Brief —
Each line with the string "haellang" is to be copied from the records below.

Collected data

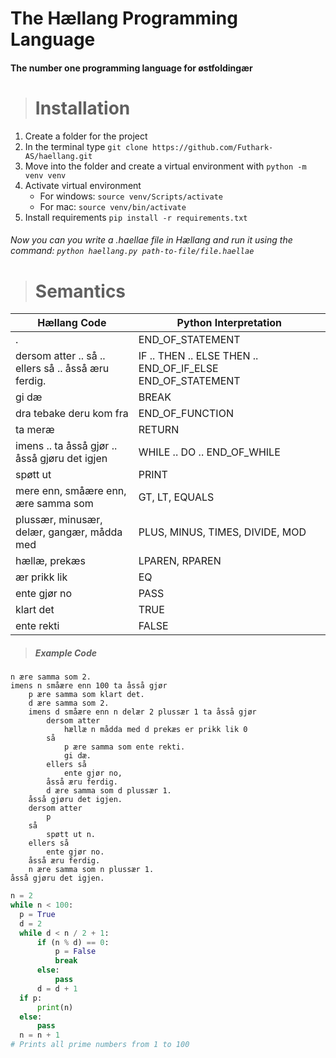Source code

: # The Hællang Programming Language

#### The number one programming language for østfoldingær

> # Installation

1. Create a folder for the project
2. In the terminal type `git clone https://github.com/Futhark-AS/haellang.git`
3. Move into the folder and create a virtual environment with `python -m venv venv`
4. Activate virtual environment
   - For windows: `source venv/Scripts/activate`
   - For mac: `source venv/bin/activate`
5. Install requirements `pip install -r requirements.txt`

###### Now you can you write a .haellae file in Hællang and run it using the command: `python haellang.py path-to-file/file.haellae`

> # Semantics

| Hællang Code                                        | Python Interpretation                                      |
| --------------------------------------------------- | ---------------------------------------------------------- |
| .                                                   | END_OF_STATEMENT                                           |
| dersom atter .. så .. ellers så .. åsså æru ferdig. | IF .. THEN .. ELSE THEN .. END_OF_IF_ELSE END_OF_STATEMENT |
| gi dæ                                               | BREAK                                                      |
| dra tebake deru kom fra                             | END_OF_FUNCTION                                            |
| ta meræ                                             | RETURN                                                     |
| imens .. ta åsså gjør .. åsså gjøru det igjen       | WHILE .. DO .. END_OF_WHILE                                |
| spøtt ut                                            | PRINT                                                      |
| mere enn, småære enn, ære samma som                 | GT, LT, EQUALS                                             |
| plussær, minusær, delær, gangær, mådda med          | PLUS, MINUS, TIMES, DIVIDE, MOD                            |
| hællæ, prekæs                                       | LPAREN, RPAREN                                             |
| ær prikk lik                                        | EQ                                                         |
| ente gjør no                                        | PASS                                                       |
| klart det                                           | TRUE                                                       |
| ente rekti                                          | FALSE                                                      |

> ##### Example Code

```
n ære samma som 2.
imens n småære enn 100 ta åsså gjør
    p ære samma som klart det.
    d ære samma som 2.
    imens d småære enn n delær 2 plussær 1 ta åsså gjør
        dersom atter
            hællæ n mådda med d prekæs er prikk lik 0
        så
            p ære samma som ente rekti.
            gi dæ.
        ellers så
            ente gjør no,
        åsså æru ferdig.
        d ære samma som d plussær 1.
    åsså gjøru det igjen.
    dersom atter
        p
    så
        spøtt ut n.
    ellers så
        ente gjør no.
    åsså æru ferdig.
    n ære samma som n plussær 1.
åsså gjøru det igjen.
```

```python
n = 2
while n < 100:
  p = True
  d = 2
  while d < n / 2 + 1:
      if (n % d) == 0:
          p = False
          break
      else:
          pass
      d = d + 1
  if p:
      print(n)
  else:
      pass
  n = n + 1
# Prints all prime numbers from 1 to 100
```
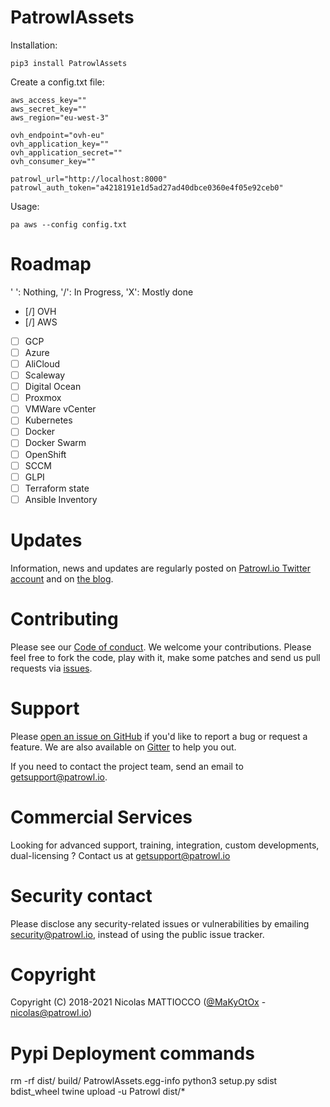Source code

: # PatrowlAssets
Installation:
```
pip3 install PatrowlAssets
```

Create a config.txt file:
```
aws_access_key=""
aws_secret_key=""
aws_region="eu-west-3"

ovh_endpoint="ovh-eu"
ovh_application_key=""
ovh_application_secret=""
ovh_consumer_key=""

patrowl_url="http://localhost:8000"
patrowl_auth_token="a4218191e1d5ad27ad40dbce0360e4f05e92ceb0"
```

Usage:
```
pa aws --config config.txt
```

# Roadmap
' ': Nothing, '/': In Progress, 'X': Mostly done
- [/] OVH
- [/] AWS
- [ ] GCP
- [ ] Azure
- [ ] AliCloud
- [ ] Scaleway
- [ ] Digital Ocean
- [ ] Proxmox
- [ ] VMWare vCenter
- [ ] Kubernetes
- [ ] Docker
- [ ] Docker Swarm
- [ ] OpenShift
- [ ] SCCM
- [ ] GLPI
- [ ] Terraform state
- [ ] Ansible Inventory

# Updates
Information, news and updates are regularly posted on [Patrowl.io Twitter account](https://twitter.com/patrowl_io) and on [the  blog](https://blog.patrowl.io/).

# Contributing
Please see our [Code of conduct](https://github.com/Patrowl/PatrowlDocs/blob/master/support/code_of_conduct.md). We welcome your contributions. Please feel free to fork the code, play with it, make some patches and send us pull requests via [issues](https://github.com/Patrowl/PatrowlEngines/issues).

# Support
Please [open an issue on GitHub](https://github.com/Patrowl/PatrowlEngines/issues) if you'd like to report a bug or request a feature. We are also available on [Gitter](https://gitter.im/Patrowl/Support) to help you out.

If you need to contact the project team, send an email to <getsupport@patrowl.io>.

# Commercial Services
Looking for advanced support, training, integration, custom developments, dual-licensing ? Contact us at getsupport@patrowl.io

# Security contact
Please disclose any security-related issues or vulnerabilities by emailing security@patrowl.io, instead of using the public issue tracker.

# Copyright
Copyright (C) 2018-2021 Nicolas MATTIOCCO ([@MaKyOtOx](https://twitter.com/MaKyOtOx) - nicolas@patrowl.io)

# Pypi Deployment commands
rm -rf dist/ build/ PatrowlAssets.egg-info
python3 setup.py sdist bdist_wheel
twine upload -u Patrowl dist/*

Output —
2. In the terminal type `git clone https://github.com/Futhark-AS/haellang.git`
###### Now you can you write a .haellae file in Hællang and run it using the command: `python haellang.py path-to-file/file.haellae`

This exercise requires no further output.